There are several types of life insurance cover. Find out more so you can choose the most appropriate plan for you.
Whilst they are many different types of life insurance contract they all fall into one of two categories:
Those which have an element of investment in the plan, which can return a value even if no claim is made on the plan. These include whole of life contracts and endowment policies.
Those which have no investment return at any time, and only pay out if an insured event (death, critical illness, sickness or unemployment) happens during the term of the plan. These are known as term plans, and are the most commonly used plans.
As you might glean from the name, these insurance contracts cover you for the whole of your life regardless of how long that might be. Whilst they are always more expensive than term plans they offer considerable benefits. The most obvious is that they will provide cover when most insurers would refuse to offer terms based on age. They are costed from the earliest date you commence the policy and you pay for the rest of your life based on that age and your health at that time. They are often used for estate planning by writing the benefits of the policy into trust for future generations. As a part of the premium will be invested from outset it is crucial that you have confidence in the investment management of these plans.
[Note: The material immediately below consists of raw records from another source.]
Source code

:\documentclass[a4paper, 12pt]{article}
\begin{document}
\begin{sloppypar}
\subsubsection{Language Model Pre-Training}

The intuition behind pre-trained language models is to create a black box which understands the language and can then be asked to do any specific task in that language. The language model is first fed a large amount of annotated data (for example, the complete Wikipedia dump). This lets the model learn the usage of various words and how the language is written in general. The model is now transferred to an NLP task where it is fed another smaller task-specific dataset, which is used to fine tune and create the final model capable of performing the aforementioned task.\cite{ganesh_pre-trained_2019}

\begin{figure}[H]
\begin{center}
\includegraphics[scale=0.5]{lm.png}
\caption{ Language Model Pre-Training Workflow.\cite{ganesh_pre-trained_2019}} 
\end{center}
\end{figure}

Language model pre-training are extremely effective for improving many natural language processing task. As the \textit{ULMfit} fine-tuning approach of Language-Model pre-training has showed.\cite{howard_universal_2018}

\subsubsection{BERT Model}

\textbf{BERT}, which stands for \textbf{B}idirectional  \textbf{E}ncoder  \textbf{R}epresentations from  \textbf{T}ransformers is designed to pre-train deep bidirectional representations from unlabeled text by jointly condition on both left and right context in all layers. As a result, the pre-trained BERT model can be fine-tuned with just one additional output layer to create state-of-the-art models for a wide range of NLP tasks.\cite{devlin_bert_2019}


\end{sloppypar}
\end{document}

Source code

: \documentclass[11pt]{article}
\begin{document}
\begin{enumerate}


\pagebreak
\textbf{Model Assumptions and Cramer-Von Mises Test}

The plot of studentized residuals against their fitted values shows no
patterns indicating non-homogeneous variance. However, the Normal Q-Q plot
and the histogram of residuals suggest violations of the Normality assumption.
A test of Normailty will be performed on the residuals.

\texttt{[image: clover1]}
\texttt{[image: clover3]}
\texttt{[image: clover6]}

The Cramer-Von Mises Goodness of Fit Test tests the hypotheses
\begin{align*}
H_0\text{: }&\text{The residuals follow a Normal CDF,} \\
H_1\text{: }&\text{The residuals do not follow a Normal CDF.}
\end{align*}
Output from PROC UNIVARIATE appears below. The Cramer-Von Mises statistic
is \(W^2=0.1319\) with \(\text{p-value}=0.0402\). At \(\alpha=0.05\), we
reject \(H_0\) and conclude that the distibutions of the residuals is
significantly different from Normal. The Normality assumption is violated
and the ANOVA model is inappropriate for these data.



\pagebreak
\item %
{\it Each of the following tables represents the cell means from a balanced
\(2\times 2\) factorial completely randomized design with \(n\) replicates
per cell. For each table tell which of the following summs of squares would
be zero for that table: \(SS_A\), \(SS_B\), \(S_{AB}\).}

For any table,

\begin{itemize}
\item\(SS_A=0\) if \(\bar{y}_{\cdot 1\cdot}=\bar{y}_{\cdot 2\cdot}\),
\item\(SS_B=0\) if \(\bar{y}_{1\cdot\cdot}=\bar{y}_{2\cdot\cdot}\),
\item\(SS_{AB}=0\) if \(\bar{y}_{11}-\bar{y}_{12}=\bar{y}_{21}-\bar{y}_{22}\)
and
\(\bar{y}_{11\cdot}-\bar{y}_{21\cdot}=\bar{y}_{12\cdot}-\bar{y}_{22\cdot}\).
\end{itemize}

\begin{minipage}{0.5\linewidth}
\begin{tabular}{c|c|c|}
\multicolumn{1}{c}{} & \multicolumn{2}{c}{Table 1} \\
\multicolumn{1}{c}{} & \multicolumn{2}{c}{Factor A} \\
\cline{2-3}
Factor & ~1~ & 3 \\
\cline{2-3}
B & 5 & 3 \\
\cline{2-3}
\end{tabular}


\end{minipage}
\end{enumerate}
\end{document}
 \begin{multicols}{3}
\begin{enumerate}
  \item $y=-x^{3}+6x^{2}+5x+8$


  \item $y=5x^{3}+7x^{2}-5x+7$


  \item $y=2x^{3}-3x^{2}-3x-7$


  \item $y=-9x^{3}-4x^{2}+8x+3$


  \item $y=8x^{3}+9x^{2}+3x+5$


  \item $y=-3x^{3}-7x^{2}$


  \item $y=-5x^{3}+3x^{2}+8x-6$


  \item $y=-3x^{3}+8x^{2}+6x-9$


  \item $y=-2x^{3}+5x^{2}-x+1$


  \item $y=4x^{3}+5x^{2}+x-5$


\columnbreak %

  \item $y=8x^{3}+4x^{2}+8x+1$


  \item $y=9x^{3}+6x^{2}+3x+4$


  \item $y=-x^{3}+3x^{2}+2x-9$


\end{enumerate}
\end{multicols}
Term insurance plans offer to cover specific events during a specified period of time. Almost all contracts which cover the payment of income or capital as a result of ill health tend to be term plans. There is no return on the premiums paid if a claim is not made. As the insurer faces far less risk than in a whole of life contract, the premiums are significantly cheaper.
Most insurance plans, whether whole of life or term, offer a range of add-on benefits, such as the option of the company to pay the premium if you are unwell or the option to pay the mortgage for a set period if you are made redundant. Think carefully about which benefits you do add on as they all increase the premium.
Thankfully, the worst of the insurance policies which were aggressively sold to borrowers (PPI insurance) are no longer usually offered. These plans, whilst relatively inexpensive, were notoriously difficult to make a significant claim on.